▶ **TASK GOAL**:
Copy each line below in which the string "items" appears.

▶ **DATASET RECORDS**:

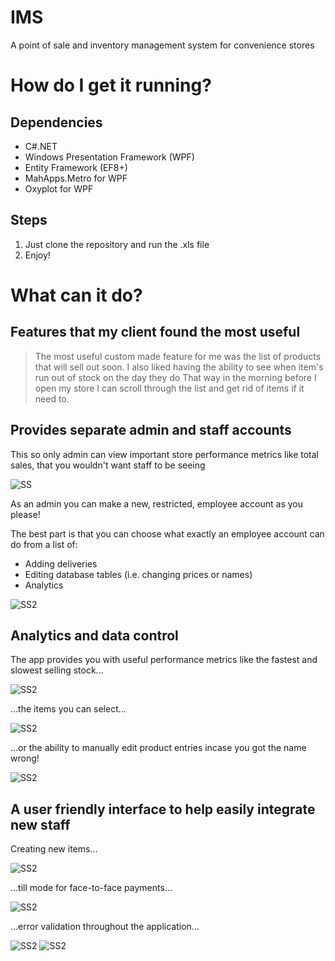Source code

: # IMS

A point of sale and inventory management system for convenience stores

# How do I get it running?
## Dependencies
* C#.NET
* Windows Presentation Framework (WPF)
* Entity Framework (EF8+)
* MahApps.Metro for WPF
* Oxyplot for WPF

## Steps
1. Just clone the repository and run the .xls file
2. Enjoy!

# What can it do?
## Features that my client found the most useful

> The most useful custom made feature for me was the list of products that will sell out soon.
> I also liked having the ability to see when item's run out of stock on the day they do
> That way in the morning before I open my store I can scroll through the list and get rid of items
> if it need to.

## Provides separate admin and staff accounts
This so only admin can view important store performance metrics like total sales, that you wouldn't want staff to be seeing

![SS](/img/3.png)

As an admin you can make a new, restricted, employee account as you please!

The best part is that you can choose what exactly an employee account can do from a list of:
* Adding deliveries
* Editing database tables (i.e. changing prices or names)
* Analytics

![SS2](/img/4.png)

## Analytics and data control
The app provides you with useful performance metrics like the fastest and slowest selling stock...

![SS2](/img/1.png)

...the items you can select...

![SS2](/img/2.png)

...or the ability to manually edit product entries incase you got the name wrong!

![SS2](/img/5.png)

## A user friendly interface to help easily integrate new staff

Creating new items...

![SS2](/img/6.png)

...till mode for face-to-face payments...

![SS2](/img/7.png)

...error validation throughout the application...

![SS2](/img/8.png) ![SS2](/img/9.png)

▶ **SOLUTION**:
> That way in the morning before I open my store I can scroll through the list and get rid of items
...the items you can select...
Creating new items...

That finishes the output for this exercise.